Tesla (TSLA) is Catching up to General Motors

Tesla Surpasses $50 billion in Market Cap

Tesla Inc, (NASDAQ:TSLA) formerly Tesla Motors, Inc., is trading near all time highs this week. Its shares are up about 90% year to date as investors pile on. With a market capitalization of $50.3 billion this week, the company is now worth more than Ford Motor Company (NYSE:F) which is only worth $44.8 billion. General Motors (NYSE:GM) is currently worth $51.7 billion. If Tesla continues to grow at its current pace it can easily overtake GM in a matter of days or weeks.

How is it possible for a company such as Tesla, with less than 10% of General Motors’ sales and hardly any profit, to have a valuation so high? One reason is because Ford and GM are valued like traditional car companies while Tesla is being valued as a technology company. Even internet companies such as Tencent have relatively large investments in TSLA. Both Ford and GM pay very attractive dividends higher than 4%, and are profitable. But Tesla has the most growth potential out of the three. But higher potential returns also mean more risk. One problematic area may be the growing concern for sub-prime auto loans.

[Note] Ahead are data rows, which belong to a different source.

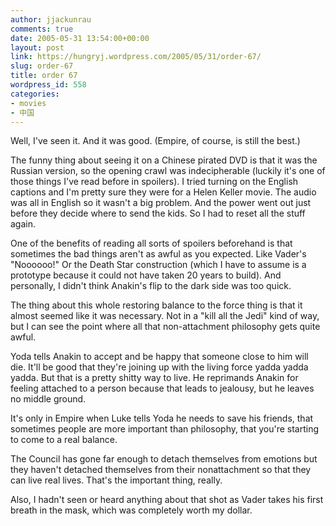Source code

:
 ```yaml
---
author: jjackunrau
comments: true
date: 2005-05-31 13:54:00+00:00
layout: post
link: https://hungryj.wordpress.com/2005/05/31/order-67/
slug: order-67
title: order 67
wordpress_id: 558
categories:
- movies
- 中国
---
```


Well, I've seen it.  And it was good.  (Empire, of course, is still the best.)
  

  
The funny thing about seeing it on a Chinese pirated DVD is that it was the Russian version, so the opening crawl was indecipherable (luckily it's one of those things I've read before in spoilers).  I tried turning on the English captions and I'm pretty sure they were for a Helen Keller movie.  The audio was all in English so it wasn't a big problem.  And the power went out just before they decide where to send the kids.  So I had to reset all the stuff again.
  

  
One of the benefits of reading all sorts of spoilers beforehand is that sometimes the bad things aren't as awful as you expected.  Like Vader's "Noooooo!"  Or the Death Star construction (which I have to assume is a prototype because it could not have taken 20 years to build).  And personally, I didn't think Anakin's flip to the dark side was too quick.
  

  
The thing about this whole restoring balance to the force thing is that it almost seemed like it was necessary.  Not in a "kill all the Jedi" kind of way, but I can see the point where all that non-attachment philosophy gets quite awful.
  

  
Yoda tells Anakin to accept and be happy that someone close to him will die.  It'll be good that they're joining up with the living force yadda yadda yadda.  But that is a pretty shitty way to live.  He reprimands Anakin for feeling attached to a person because that leads to jealousy, but he leaves no middle ground.
  

  
It's only in Empire when Luke tells Yoda he needs to save his friends, that sometimes people are more important than philosophy, that you're starting to come to a real balance.
  

  
The Council has gone far enough to detach themselves from emotions but they haven't detached themselves from their nonattachment so that they can live real lives.  That's the important thing, really.
  

  
Also, I hadn't seen or heard anything about that shot as Vader takes his first breath in the mask, which was completely worth my dollar.
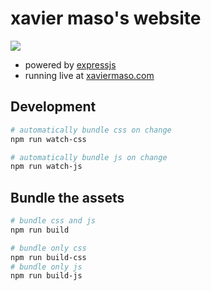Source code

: # xavier maso's website

  ![](https://travis-ci.org/Pamplemousse/xaviermaso.com.svg?branch=master)

  * powered by [expressjs](http://expressjs.com/)
  * running live at [xaviermaso.com](http://xaviermaso.com/)

## Development
```bash
# automatically bundle css on change
npm run watch-css

# automatically bundle js on change
npm run watch-js
```

## Bundle the assets

```bash
# bundle css and js
npm run build

# bundle only css
npm run build-css
# bundle only js
npm run build-js
```
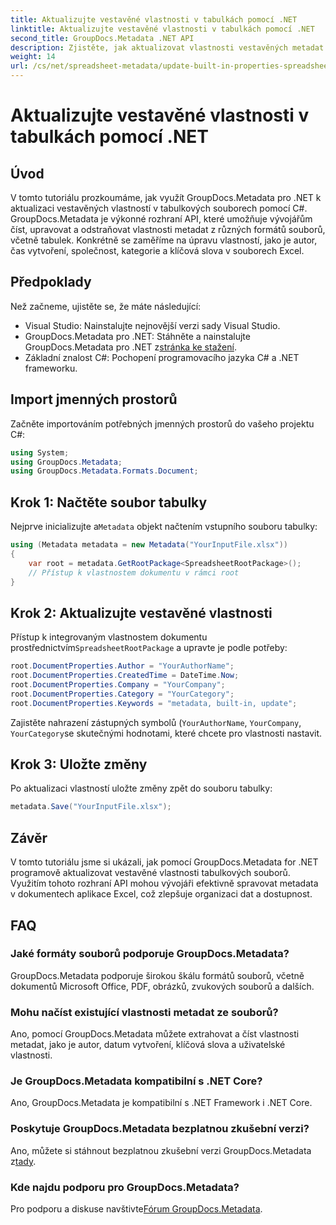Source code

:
 ```yaml
---
title: Aktualizujte vestavěné vlastnosti v tabulkách pomocí .NET
linktitle: Aktualizujte vestavěné vlastnosti v tabulkách pomocí .NET
second_title: GroupDocs.Metadata .NET API
description: Zjistěte, jak aktualizovat vlastnosti vestavěných metadat v souborech aplikace Excel pomocí GroupDocs.Metadata for .NET. Upravte autora, čas vytvoření, společnost a další pomocí C#.
weight: 14
url: /cs/net/spreadsheet-metadata/update-built-in-properties-spreadsheets/
---
```


# Aktualizujte vestavěné vlastnosti v tabulkách pomocí .NET

## Úvod
V tomto tutoriálu prozkoumáme, jak využít GroupDocs.Metadata pro .NET k aktualizaci vestavěných vlastností v tabulkových souborech pomocí C#. GroupDocs.Metadata je výkonné rozhraní API, které umožňuje vývojářům číst, upravovat a odstraňovat vlastnosti metadat z různých formátů souborů, včetně tabulek. Konkrétně se zaměříme na úpravu vlastností, jako je autor, čas vytvoření, společnost, kategorie a klíčová slova v souborech Excel.
## Předpoklady
Než začneme, ujistěte se, že máte následující:
- Visual Studio: Nainstalujte nejnovější verzi sady Visual Studio.
-  GroupDocs.Metadata pro .NET: Stáhněte a nainstalujte GroupDocs.Metadata pro .NET z[stránka ke stažení](https://releases.groupdocs.com/metadata/net/).
- Základní znalost C#: Pochopení programovacího jazyka C# a .NET frameworku.

## Import jmenných prostorů
Začněte importováním potřebných jmenných prostorů do vašeho projektu C#:
```csharp
using System;
using GroupDocs.Metadata;
using GroupDocs.Metadata.Formats.Document;
```
## Krok 1: Načtěte soubor tabulky
 Nejprve inicializujte a`Metadata` objekt načtením vstupního souboru tabulky:
```csharp
using (Metadata metadata = new Metadata("YourInputFile.xlsx"))
{
    var root = metadata.GetRootPackage<SpreadsheetRootPackage>();
    // Přístup k vlastnostem dokumentu v rámci root
}
```
## Krok 2: Aktualizujte vestavěné vlastnosti
 Přístup k integrovaným vlastnostem dokumentu prostřednictvím`SpreadsheetRootPackage` a upravte je podle potřeby:
```csharp
root.DocumentProperties.Author = "YourAuthorName";
root.DocumentProperties.CreatedTime = DateTime.Now;
root.DocumentProperties.Company = "YourCompany";
root.DocumentProperties.Category = "YourCategory";
root.DocumentProperties.Keywords = "metadata, built-in, update";
```
Zajistěte nahrazení zástupných symbolů (`YourAuthorName`, `YourCompany`, `YourCategory`se skutečnými hodnotami, které chcete pro vlastnosti nastavit.
## Krok 3: Uložte změny
Po aktualizaci vlastností uložte změny zpět do souboru tabulky:
```csharp
metadata.Save("YourInputFile.xlsx");
```

## Závěr
V tomto tutoriálu jsme si ukázali, jak pomocí GroupDocs.Metadata for .NET programově aktualizovat vestavěné vlastnosti tabulkových souborů. Využitím tohoto rozhraní API mohou vývojáři efektivně spravovat metadata v dokumentech aplikace Excel, což zlepšuje organizaci dat a dostupnost.

## FAQ
### Jaké formáty souborů podporuje GroupDocs.Metadata?
GroupDocs.Metadata podporuje širokou škálu formátů souborů, včetně dokumentů Microsoft Office, PDF, obrázků, zvukových souborů a dalších.
### Mohu načíst existující vlastnosti metadat ze souborů?
Ano, pomocí GroupDocs.Metadata můžete extrahovat a číst vlastnosti metadat, jako je autor, datum vytvoření, klíčová slova a uživatelské vlastnosti.
### Je GroupDocs.Metadata kompatibilní s .NET Core?
Ano, GroupDocs.Metadata je kompatibilní s .NET Framework i .NET Core.
### Poskytuje GroupDocs.Metadata bezplatnou zkušební verzi?
 Ano, můžete si stáhnout bezplatnou zkušební verzi GroupDocs.Metadata z[tady](https://releases.groupdocs.com/).
### Kde najdu podporu pro GroupDocs.Metadata?
 Pro podporu a diskuse navštivte[Fórum GroupDocs.Metadata](https://forum.groupdocs.com/c/metadata/14).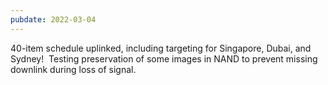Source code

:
 ```yaml
---
pubdate: 2022-03-04
---
```


40-item schedule uplinked, including targeting for Singapore, Dubai, and Sydney!  Testing preservation of some images in NAND to prevent missing downlink during loss of signal.

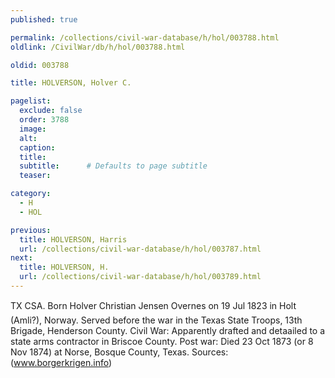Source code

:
 ```yaml
---
published: true

permalink: /collections/civil-war-database/h/hol/003788.html
oldlink: /CivilWar/db/h/hol/003788.html

oldid: 003788

title: HOLVERSON, Holver C.

pagelist:
  exclude: false
  order: 3788
  image: 
  alt:
  caption:
  title:
  subtitle:      # Defaults to page subtitle
  teaser:

category: 
  - H 
  - HOL

previous:
  title: HOLVERSON, Harris
  url: /collections/civil-war-database/h/hol/003787.html  
next:
  title: HOLVERSON, H.
  url: /collections/civil-war-database/h/hol/003789.html   
---
```

TX CSA. Born &#147;Holver Christian Jensen Overnes&#148; on 19 Jul 1823 in Holt (Amli?), Norway. Served before the war in the Texas State Troops, 13th Brigade, Henderson County. Civil War: Apparently drafted and detaailed to a state arms contractor in Briscoe County. Post war: Died 23 Oct 1873 (or 8 Nov 1874) at Norse, Bosque County, Texas. Sources: (www.borgerkrigen.info)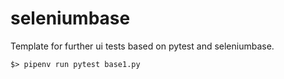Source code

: # seleniumbase

Template for further ui tests based on pytest and seleniumbase.   
```shell
$> pipenv run pytest base1.py 
```

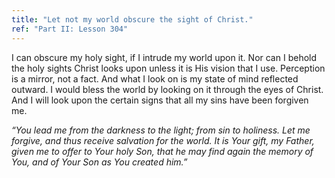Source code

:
 ```yaml
---
title: "Let not my world obscure the sight of Christ."
ref: "Part II: Lesson 304"
---
```


I can obscure my holy sight, if I intrude my world upon it. Nor can I
behold the holy sights Christ looks upon unless it is His vision that I
use. Perception is a mirror, not a fact. And what I look on is my state
of mind reflected outward. I would bless the world by looking on it
through the eyes of Christ. And I will look upon the certain signs that
all my sins have been forgiven me.

*“You lead me from the darkness to the light; from sin to holiness. Let
me forgive, and thus receive salvation for the world. It is Your gift,
my Father, given me to offer to Your holy Son, that he may find again
the memory of You, and of Your Son as You created him.”*

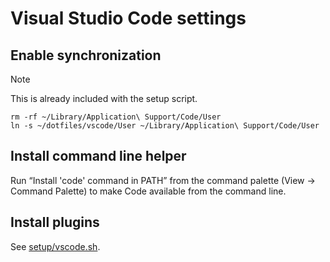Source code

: # Visual Studio Code settings

## Enable synchronization

> [!NOTE]
> This is already included with the setup script.

```shell
rm -rf ~/Library/Application\ Support/Code/User
ln -s ~/dotfiles/vscode/User ~/Library/Application\ Support/Code/User
```

## Install command line helper

Run “Install 'code' command in PATH” from the command palette (View → Command Palette) to make Code available from the command line.

## Install plugins

See [setup/vscode.sh](../setup/vscode.sh).
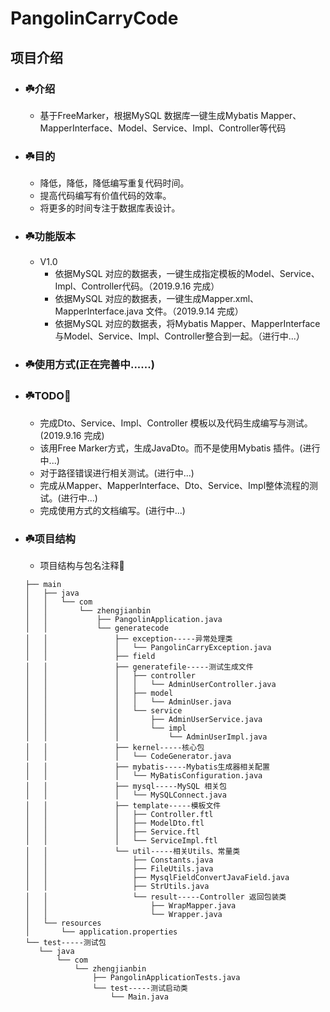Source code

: # PangolinCarryCode

## 项目介绍
* ### ☘️介绍
     * 基于FreeMarker，根据MySQL 数据库一键生成Mybatis Mapper、MapperInterface、Model、Service、Impl、Controller等代码
        
* ### ☘️目的
     * 降低，降低，降低编写重复代码时间。
     * 提高代码编写有价值代码的效率。
     * 将更多的时间专注于数据库表设计。
     
* ### ☘️功能版本
     * V1.0
         * 依据MySQL 对应的数据表，一键生成指定模板的Model、Service、Impl、Controller代码。（2019.9.16 完成）
         * 依据MySQL 对应的数据表，一键生成Mapper.xml、MapperInterface.java 文件。（2019.9.14 完成）
         * 依据MySQL 对应的数据表，将Mybatis Mapper、MapperInterface与Model、Service、Impl、Controller整合到一起。（进行中...）
         
* ### ☘️使用方式(正在完善中......)     
     
     
* ### ☘️TODO🌴  
     * 完成Dto、Service、Impl、Controller 模板以及代码生成编写与测试。(2019.9.16 完成)
     * 该用Free Marker方式，生成JavaDto。而不是使用Mybatis 插件。(进行中...)
     * 对于路径错误进行相关测试。(进行中...)
     * 完成从Mapper、MapperInterface、Dto、Service、Impl整体流程的测试。(进行中...)
     * 完成使用方式的文档编写。(进行中...)
     
* ### ☘️项目结构
     * 项目结构与包名注释🌴
     ```
    ├── main
    │   ├── java
    │   │   └── com
    │   │       └── zhengjianbin
    │   │           ├── PangolinApplication.java
    │   │           └── generatecode
    │   │               ├── exception-----异常处理类
    │   │               │   └── PangolinCarryException.java
    │   │               ├── field
    │   │               ├── generatefile-----测试生成文件
    │   │               │   ├── controller
    │   │               │   │   └── AdminUserController.java
    │   │               │   ├── model
    │   │               │   │   └── AdminUser.java
    │   │               │   └── service
    │   │               │       ├── AdminUserService.java
    │   │               │       └── impl
    │   │               │           └── AdminUserImpl.java
    │   │               ├── kernel-----核心包
    │   │               │   └── CodeGenerator.java
    │   │               ├── mybatis-----Mybatis生成器相关配置
    │   │               │   └── MyBatisConfiguration.java
    │   │               ├── mysql-----MySQL 相关包
    │   │               │   └── MySQLConnect.java
    │   │               ├── template-----模板文件
    │   │               │   ├── Controller.ftl
    │   │               │   ├── ModelDto.ftl
    │   │               │   ├── Service.ftl
    │   │               │   └── ServiceImpl.ftl
    │   │               └── util-----相关Utils、常量类
    │   │                   ├── Constants.java
    │   │                   ├── FileUtils.java
    │   │                   ├── MysqlFieldConvertJavaField.java
    │   │                   ├── StrUtils.java
    │   │                   └── result-----Controller 返回包装类
    │   │                       ├── WrapMapper.java
    │   │                       └── Wrapper.java
    │   └── resources
    │       └── application.properties
    └── test-----测试包
        └── java
            └── com
                └── zhengjianbin
                    ├── PangolinApplicationTests.java
                    └── test-----测试启动类
                        └── Main.java
     ```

The great recession in 2008 forced many Americans to change their spending habits. The cause of that financial crisis could be echoed in the auto industry today. When most people hear the term “sub-prime” it mostly likely will bring back memories of property foreclosures and mortgage defaults. That’s because of a sub-prime mortgage problem that wrecked the economy in 2007 and triggered a national recession. Fortunately the housing has somewhat recovered since then. But many economists are now keeping a close eye on the auto industry. Data from the New York Fed shows that auto loan delinquencies have reached an eight year high.

In the fourth quarter of last year, 2016, there was $23.4 billion delinquent auto loans in the United States. The last time it reached this level was in the third quarter of 2008 when there was $23.5 billion auto loans in delinquency. But that doesn’t even include loans considered seriously delinquent, which means they are at least 90 days past due. These 90 days late delinquencies have reached $8.2 billion.

The report notes that in total the delinquencies are just 3.8% of the $1.16 trillion auto loan sum in the country. But it acknowledges the similarities between today’s high auto delinquency rate and the mortgage delinquency rate that caused the last major recession. By 2008 a lot of sub-prime mortgages have been given to people with low credit scores. We’re seeing the same thing now with auto loans. However, U.S. household debt doesn’t look exactly as bad as eight or nine years ago. Today, fewer borrowers have housing related debt like mortgages. But auto loans and student loans are actually higher. The optimist will argue that even if we experience a major auto industry crisis it wouldn’t be large enough to take down the U.S. economy like the housing sector can. However, it is important to remember that the auto sector is capable of impacting additional industries in unforeseen ways.

In an event where auto makers have to take a hit on bad loans, Tesla will not be immune. Most U.S. automakers had not reached their sales expectations in the latest quarter. Plenty of people are leasing but not a lot are buying. This means there are a lot of new unused vehicles that are sitting in dealerships. Reports from analysts cannot find any positive catalyst that can turn around the sales numbers. I would stay way from TSLA at the present time. Perhaps there will be a good time to purchase this stock in the future but the risk outweighs the possible reward for me.

This author does not have any shares of TSLA and does not plan to own any within 72 hours of this post.